Kraftmessungen an Sensory Rhosopsin II (SRII) von Natronomonas pharaonis (NpSRII) und seinem Komplex mit seinem Signal Transducer (NpSRII/NpHtrII) zeigten deutliche Unterschiede in den spezifischen Wechselwirkungen in SRII nach der Bindung des Transducers. Die gleichen Experimente unter Anregung mit Licht bzw. im Dunkeln zeigten Änderungen in den intramolekularen Wasserstoff- bzw. Wasserbrücken, welche für die Signalweiterleitung des SR-HTR-Komplexes verantwortlich sind. Dabei konnten mehrere Regionen im Protein bestimmt werden, die unabhängig voneinander auf Transducer-Bindung und Lichteinwirkung mit einer strukturellen Änderung antworten. Einige dieser das Protein stabilisieren Regionen sind bereits in der Literatur beschrieben, andere konnten neu aufgezigt werden.

Das amyloid beta Peptid entsteht durch spezifische Spaltung des 'amyloid prescursor protein' (APP). Es aggregiert über Zwischenstufen zu linearen Fibrillen, die der Hauptbestandteil von im Gehirn von an Alzheimer erkrankten Patienten gefundenen Plaques sind. Neuere Untersuchungen zeigten, dass vor allem die frühen Vorstufen der Plaques stark neurotoxisch sind.

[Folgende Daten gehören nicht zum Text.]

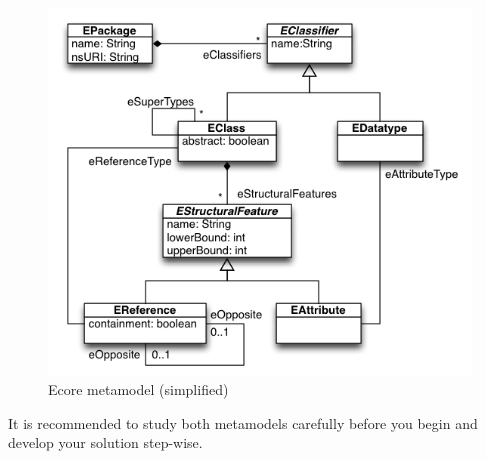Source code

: \documentclass{article}
\begin{document}
	\begin{figure}[htb]
		\centering
		\includegraphics[width=0.7\linewidth]{figures/ecore}
		\caption{Ecore metamodel (simplified)}
		\label{fig:ecore}
	\end{figure}
	
	It is recommended to study both metamodels carefully before you begin and develop your solution step-wise.
	
\end{document}
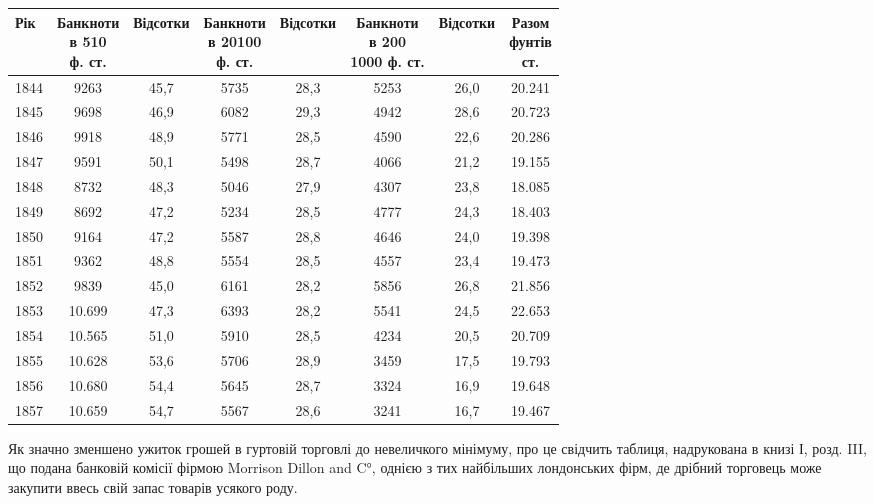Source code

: 
\begin{table}[h]
  \small
  \begin{tabular}{l c c c c c c c}
  \toprule
Рік  &  \makecell{Банкноти\\ в 5\textendash{}10 \\ф. ст.} & Відсотки  &
\makecell{Банкноти\\ в 20\textendash{}100\\ ф. ст.} & Відсотки  &  \makecell{Банкноти\\ в 200\textendash{}\\1000
ф. ст.} & Відсотки &   \makecell{Разом\\  фунтів \\ ст.} \\
  \midrule
1844    &     \phantom{0}9263  &  45,7  &  5735 & 28,3 & 5253 &   26,0 &   \num{20.241}\\
1845    &     \phantom{0}9698  &  46,9  &  6082 & 29,3 & 4942 &   28,6 &   \num{20.723}\\
1846    &     \phantom{0}9918  &  48,9  &  5771 & 28,5 & 4590 &   22,6 &   \num{20.286}\\
1847    &     \phantom{0}9591  &  50,1  &  5498 & 28,7 & 4066 &   21,2 &   \num{19.155}\\
1848    &     \phantom{0}8732  &  48,3  &  5046 & 27,9 & 4307 &   23,8 &   \num{18.085}\\
1849    &     \phantom{0}8692  &  47,2  &  5234 & 28,5 & 4777 &   24,3 &   \num{18.403}\\
1850    &     \phantom{0}9164  &  47,2  &  5587 & 28,8 & 4646 &   24,0 &   \num{19.398}\\
1851    &     \phantom{0}9362  &  48,8  &  5554 & 28,5 & 4557 &   23,4 &   \num{19.473}\\
1852    &     \phantom{0}9839  &  45,0  &  6161 & 28,2 & 5856 &   26,8 &   \num{21.856}\\
1853    &     \num{10.699} &  47,3  &  6393 & 28,2 & 5541 &   24,5 &   \num{22.653}\\
1854    &     \num{10.565} &  51,0  &  5910 & 28,5 & 4234 &   20,5 &   \num{20.709}\\
1855    &     \num{10.628} &  53,6  &  5706 & 28,9 & 3459 &   17,5 &   \num{19.793}\\
1856    &     \num{10.680} &  54,4  &  5645 & 28,7 & 3324 &   16,9 &   \num{19.648}\\
1857    &     \num{10.659} &  54,7  &  5567 & 28,6 & 3241 &   16,7 &   \num{19.467}\\
\end{tabular}
\end{table}
Як значно зменшено ужиток грошей в гуртовій торговлі до невеличкого
мінімуму, про це свідчить таблиця, надрукована в книзі І, розд. III,
що подана банковій комісії фірмою Morrison Dillon and C°, однією з тих найбільших
лондонських фірм, де дрібний торговець може закупити ввесь свій запас
товарів усякого роду.

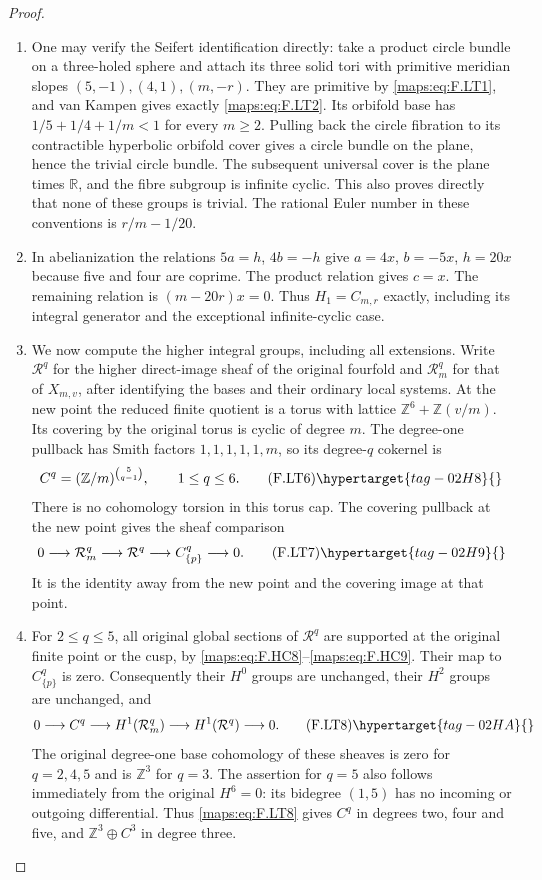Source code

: \begin{proof}
\begin{enumerate}[label={$\langle1\rangle$\arabic*.}]
\item One may verify the Seifert identification directly:
take a product circle bundle on a three-holed sphere
and attach its three solid tori with primitive meridian
slopes $(5,-1),(4,1),(m,-r)$.
They are primitive by \eqref{maps:eq:F.LT1}, and van Kampen gives
exactly \eqref{maps:eq:F.LT2}.
Its orbifold base has
$1/5+1/4+1/m<1$ for every $m\ge2$.
Pulling back the circle fibration to its contractible
hyperbolic orbifold cover gives a circle bundle on
the plane, hence the trivial circle bundle.
The subsequent universal cover is the plane times
$\mathbb R$, and the fibre subgroup is infinite cyclic.
This also proves directly that none of these groups
is trivial.
The rational Euler number in these conventions is
$r/m-1/20$.

\item In abelianization the relations $5a=h$, $4b=-h$
give $a=4x$, $b=-5x$, $h=20x$ because five and four
are coprime.
The product relation gives $c=x$.
The remaining relation is $(m-20r)x=0$.
Thus $H_1=C_{m,r}$ exactly, including its integral
generator and the exceptional infinite-cyclic case.

\item We now compute the higher integral groups, including
all extensions.
Write $\mathcal R^q$ for the higher direct-image
sheaf of the original fourfold and
$\mathcal R_m^q$ for that of $X_{m,v}$, after identifying
the bases and their ordinary local systems.
At the new point the reduced finite quotient is a
torus with lattice
$\mathbb Z^6+\mathbb Z(v/m)$.
Its covering by the original torus is cyclic of
degree $m$.
The degree-one pullback has Smith factors
$1,1,1,1,1,m$, so its degree-$q$ cokernel is
\[
 C^q=(\mathbb Z/m)^{\binom5{q-1}},
 \qquad 1\le q\le6 .
\tag{F.LT6}\hypertarget{tag-02H8}{}\label{maps:eq:F.LT6}
\]
There is no cohomology torsion in this torus cap.
The covering pullback at the new point gives the sheaf comparison
\[
 0\longrightarrow\mathcal R_m^q
  \longrightarrow\mathcal R^q
  \longrightarrow C^q_{\{p\}}\longrightarrow0 .
\tag{F.LT7}\hypertarget{tag-02H9}{}\label{maps:eq:F.LT7}
\]
It is the identity away from the new point and the
covering image at that point.

\item For $2\le q\le5$, all original global sections of
$\mathcal R^q$ are supported at the original finite
point or the cusp, by \eqref{maps:eq:F.HC8}--\eqref{maps:eq:F.HC9}.
Their map to $C^q_{\{p\}}$ is zero.
Consequently their $H^0$ groups are unchanged,
their $H^2$ groups are unchanged, and
\[
 0\longrightarrow C^q
  \longrightarrow H^1(\mathcal R_m^q)
  \longrightarrow H^1(\mathcal R^q)
  \longrightarrow0 .
\tag{F.LT8}\hypertarget{tag-02HA}{}\label{maps:eq:F.LT8}
\]
The original degree-one base cohomology of these
sheaves is zero for $q=2,4,5$ and is $\mathbb Z^3$
for $q=3$.
The assertion for $q=5$ also follows immediately
from the original $H^6=0$: its bidegree $(1,5)$
has no incoming or outgoing differential.
Thus \eqref{maps:eq:F.LT8} gives $C^q$ in degrees two, four and
five, and $\mathbb Z^3\oplus C^3$ in degree three.


\end{enumerate}
\end{proof}
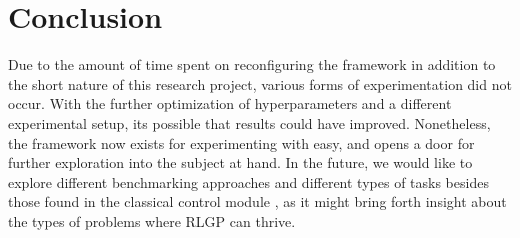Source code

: \documentclass[12pt, final]{dalcsthesis}
\begin{document}




\chapter{Conclusion}

Due to the amount of time spent on reconfiguring the framework in addition to the short nature of this research project,
various forms of experimentation did not occur. With the further optimization of hyperparameters and a different experimental setup, its possible that results could have improved. Nonetheless, the framework now exists for experimenting with easy, and opens a door for further exploration into the subject at hand. In the future, we would like to
explore different benchmarking approaches and different types of tasks besides those found in the classical control module \cite{1606.01540}, as it might bring forth insight about the types of problems where RLGP can thrive.



\end{document}
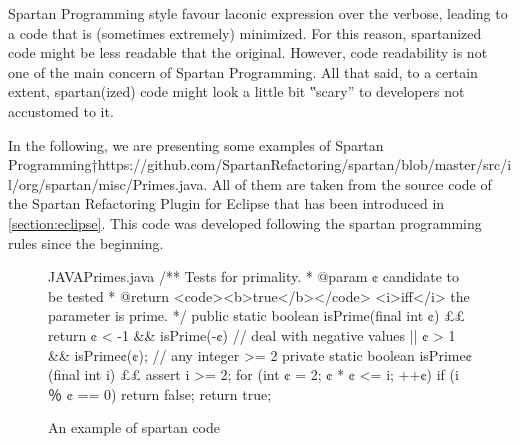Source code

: Spartan Programming style favour laconic expression over the verbose, leading
to a code that is (sometimes extremely) minimized. For this reason, spartanized
code might be less readable that the original. However, code readability is not
one of the main concern of Spartan Programming. All that said, to a certain
extent, spartan(ized) code might look a little bit ‟scary” to developers not
accustomed to it.

In the following, we are presenting some examples of Spartan
Programming†{https://github.com/SpartanRefactoring/spartan/blob/master/src/il/org/spartan/misc/Primes.java}.
All of them are taken from the source code of the Spartan Refactoring Plugin
for Eclipse that has been introduced in \cref{section:eclipse}. This code was
developed following the spartan programming rules since the beginning.



%
%
\begin{figure}[h]
\label{figure:shock-2}
\caption{An example of spartan code}
\begin{Code}{JAVA}{Primes.java}
/** Tests for primality.
  * @param ¢ candidate to be tested
  * @return <code><b>true</b></code> <i>iff</i> the parameter is prime. */
public static boolean isPrime(final int ¢) {££
  return ¢ < -1 && isPrime(-¢) // deal with negative values
      || ¢ > 1 && isPrime¢(¢); // any integer >= 2
}
private static boolean isPrime¢(final int i) {££
  assert i >= 2;
  for (int ¢ = 2; ¢ * ¢ <= i; ++¢)
    if (i ％ ¢ == 0)
      return false;
  return true;
}
\end{Code}
\end{figure}

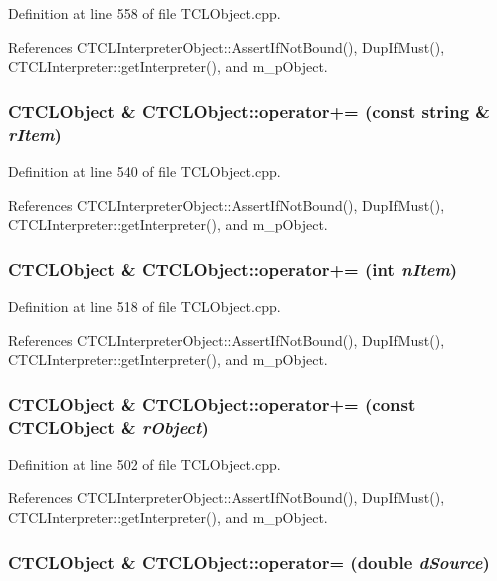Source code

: Definition at line 558 of file TCLObject.cpp.

References CTCLInterpreter\-Object::Assert\-If\-Not\-Bound(), Dup\-If\-Must(), CTCLInterpreter::get\-Interpreter(), and m\_\-p\-Object.
\subsubsection{\setlength{\rightskip}{0pt plus 5cm}CTCLObject \& CTCLObject::operator+= (const string \& {\em r\-Item})}\label{classCTCLObject_a18}




Definition at line 540 of file TCLObject.cpp.

References CTCLInterpreter\-Object::Assert\-If\-Not\-Bound(), Dup\-If\-Must(), CTCLInterpreter::get\-Interpreter(), and m\_\-p\-Object.
\subsubsection{\setlength{\rightskip}{0pt plus 5cm}CTCLObject \& CTCLObject::operator+= (int {\em n\-Item})}\label{classCTCLObject_a17}




Definition at line 518 of file TCLObject.cpp.

References CTCLInterpreter\-Object::Assert\-If\-Not\-Bound(), Dup\-If\-Must(), CTCLInterpreter::get\-Interpreter(), and m\_\-p\-Object.
\subsubsection{\setlength{\rightskip}{0pt plus 5cm}CTCLObject \& CTCLObject::operator+= (const CTCLObject \& {\em r\-Object})}\label{classCTCLObject_a16}




Definition at line 502 of file TCLObject.cpp.

References CTCLInterpreter\-Object::Assert\-If\-Not\-Bound(), Dup\-If\-Must(), CTCLInterpreter::get\-Interpreter(), and m\_\-p\-Object.
\subsubsection{\setlength{\rightskip}{0pt plus 5cm}CTCLObject \& CTCLObject::operator= (double {\em d\-Source})}\label{classCTCLObject_a11}




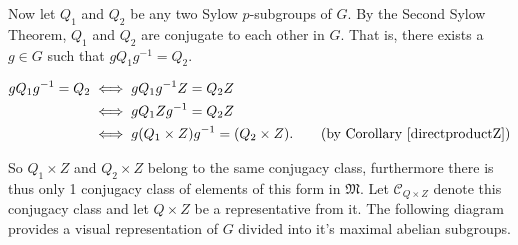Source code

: Now let $Q_1$ and $Q_2$ be any two Sylow $p$-subgroups of $G$. By the Second Sylow Theorem, $Q_1$ and $Q_2$ are conjugate to each other in $G$. That is, there exists a $g \in G$ such that $gQ_1g^{-1} = Q_2$.

\begin{align*} gQ_1g^{-1} = Q_2 &\iff gQ_1g^{-1}Z = Q_2Z 
\\ &\iff gQ_1Zg^{-1} = Q_2Z
\\ &\iff g(Q_1 \times Z)g^{-1} = (Q_2 \times Z). \tag{by Corollary \ref{directproductZ}}
\end{align*} 

So $Q_1 \times Z$ and $Q_2 \times Z$ belong to the same conjugacy class, furthermore there is thus only 1 conjugacy class of elements of this form in $\mathfrak{M}$. Let $\mathcal{C}_{Q \times Z}$ denote this conjugacy class and let $Q \times Z$ be a representative from it. The following diagram provides a visual representation of $G$ divided into it's maximal abelian subgroups.







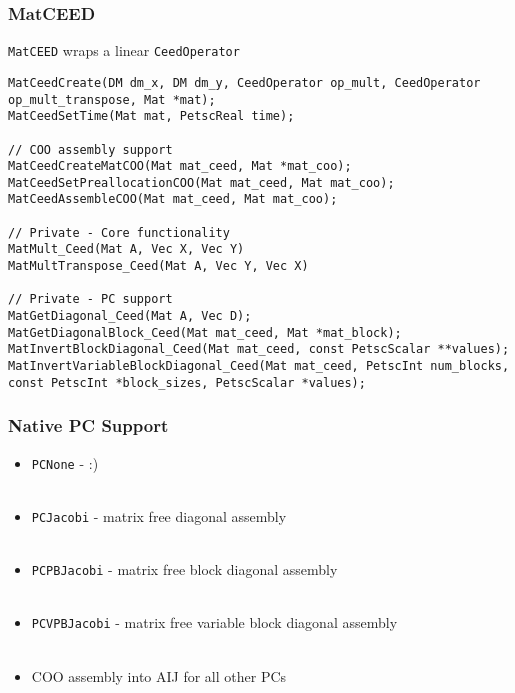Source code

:\documentclass{beamer}
\begin{document}
\begin{frame}[fragile]
\begin{center}
\frametitle{MatCEED}

\lstinline{MatCEED} wraps a linear \lstinline{CeedOperator}

{\tiny
\begin{lstlisting}[style=boxedC]
MatCeedCreate(DM dm_x, DM dm_y, CeedOperator op_mult, CeedOperator op_mult_transpose, Mat *mat);
MatCeedSetTime(Mat mat, PetscReal time);

// COO assembly support
MatCeedCreateMatCOO(Mat mat_ceed, Mat *mat_coo);
MatCeedSetPreallocationCOO(Mat mat_ceed, Mat mat_coo);
MatCeedAssembleCOO(Mat mat_ceed, Mat mat_coo);

// Private - Core functionality
MatMult_Ceed(Mat A, Vec X, Vec Y)
MatMultTranspose_Ceed(Mat A, Vec Y, Vec X)

// Private - PC support
MatGetDiagonal_Ceed(Mat A, Vec D);
MatGetDiagonalBlock_Ceed(Mat mat_ceed, Mat *mat_block);
MatInvertBlockDiagonal_Ceed(Mat mat_ceed, const PetscScalar **values);
MatInvertVariableBlockDiagonal_Ceed(Mat mat_ceed, PetscInt num_blocks, const PetscInt *block_sizes, PetscScalar *values);

\end{lstlisting}
}

\end{center}
\end{frame}


\begin{frame}
\begin{center}
\frametitle{Native PC Support}

\begin{itemize}

\item \lstinline{PCNone} - :)\\

~\\

\item \lstinline{PCJacobi} - matrix free diagonal assembly\\

~\\

\item \lstinline{PCPBJacobi} - matrix free block diagonal assembly\\

~\\

\item \lstinline{PCVPBJacobi} - matrix free variable block diagonal assembly\\

~\\

\item COO assembly into AIJ for all other PCs

\end{itemize}

\end{center}
\end{frame}
\end{document}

Integrale Membranproteine, z. B. Inonenkanäle, Protonenpumpen und Enzyme sind verantwortlich für membranbedingte Prozesse, wie zum Beispiel die Interaktion zwischen verschiedenen Zellen oder einer Zelle und ihrer Umgebung. Fehlfunktionen von Membranproteinen können zu Krankheiten, wie der Alzheimer-Krankheit führen, was das Wissen um die Funktionsweise und Anordnung in einer Membran sehr wertvoll macht. Andererseits können sie, wegen ihrer hohen Empfindlichkeit und Selektivität auch für die Verwendung in Biosensoren berücksichtigt werden. Da Membranproteine außerhalb einer Membran oft ihre Funktionsfähigkeit verlieren, ist es sehr schwer allgemeingültige Informationen durch biophysikalische oder biochemische Methoden zu erhalten. Eine Methode zur Untersuchung ist die Eingliederung von Membranproteinen in tethered bilayer lipid membranes (tBLM). Proteine in einer tBLM können zum Beispiel durch Kraftkurven (mit AFM) untersucht werden.

Das Ziel unserer Arbeit ist die Ausbildung einer tBLM auf einer Quarzglasoberfläche mit einem, über eine Polyhistidin-tris-NTA Wechselwirkung angebundenen integralen Membranproteinen. Die Polyhistidin-tris-NTA Wechselwirkung zwischen Protein und Oberfläche sorgt darüber hinaus für eine definierte Orientierung des Proteins in der Membran, was wiederum einen Vorteil bei der Aufnahme von Kraftkurven darstellt.